Wednesday, October 17, 2018 1:48:41 AM
Renewable Energy and Power, Inc. (“we,” “our,” or the “Company”) hereby gives notice to our stockholders that the holders of a majority of our outstanding shares of common stock, par value $0.001 per share (the “Common Stock”), have taken action by written consent to authorize our board of directors to (i) effectuate an amendment to our Certificate of Incorporation, as amended, to effectuate a reverse stock split of our issued and outstanding Common Stock by a ratio of one for two thousand (such that for every two thousand shares issued and outstanding prior to such split one share will remain after such split) with an anticipated effective date of November 17, 2018 (the “Reverse Stock Split”); and (ii) effectuate an amendment to our Certificate of Incorporation, as amended, to set our authorized Common Stock at 1,000,000,000 shares, also with an anticipated effective date of November 17, 2018 (the “Authorized Shares Amendment” and, together with the Reverse Stock Split, the “Corporate Actions”). A majority of our stockholders, and our Board unanimously, approved the Corporate Actions on August 28, 2018. The Corporate Actions are described in more detail in the accompanying Information Statement.

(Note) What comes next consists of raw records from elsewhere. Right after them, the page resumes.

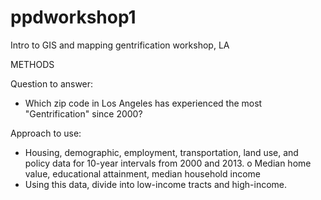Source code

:# ppdworkshop1
Intro to GIS and mapping gentrification workshop, LA

METHODS

Question to answer:
-	Which zip code in Los Angeles has experienced the most "Gentrification" since 2000?

Approach to use:
-	Housing, demographic, employment, transportation, land use, and policy data for 10-year intervals from 2000 and 2013.
o	Median home value, educational attainment, median household income
-	Using this data, divide into low-income tracts and high-income.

The majority stockholders have approved the Corporate Actions pursuant to Section 78.320 of the Nevada Revised Statues, which permits any action that may be taken at a meeting of the stockholders to be taken by the written consent to the action by the holders of the number of shares of voting stock required to approve the action at a meeting. All necessary corporate approvals in connection with the matters referred to in this Information Statement have been obtained. This Information Statement is being furnished to all of our stockholders as of October __, 2018, pursuant to Section 14(c) of the Securities and Exchange Act of 1934 (“Exchange Act”), and the rules thereunder, solely for the purpose of informing stockholders of these corporate actions before they take effect. In accordance with Rule 14c-2 under the Exchange Act, the stockholder consent will take effect 20 calendar days following the mailing of this Information Statement. The details of the foregoing actions and other important information are set forth in the accompanying Information Statement.
The Corporate Actions have been approved by our Board of Directors and the holders of more than a majority of the Company’s Common Stock outstanding, pursuant to Nevada law. Only stockholders of record at the close of business on October ___, 2018, are being given Notice of the Action by Written Consent. Proxies are not being solicited.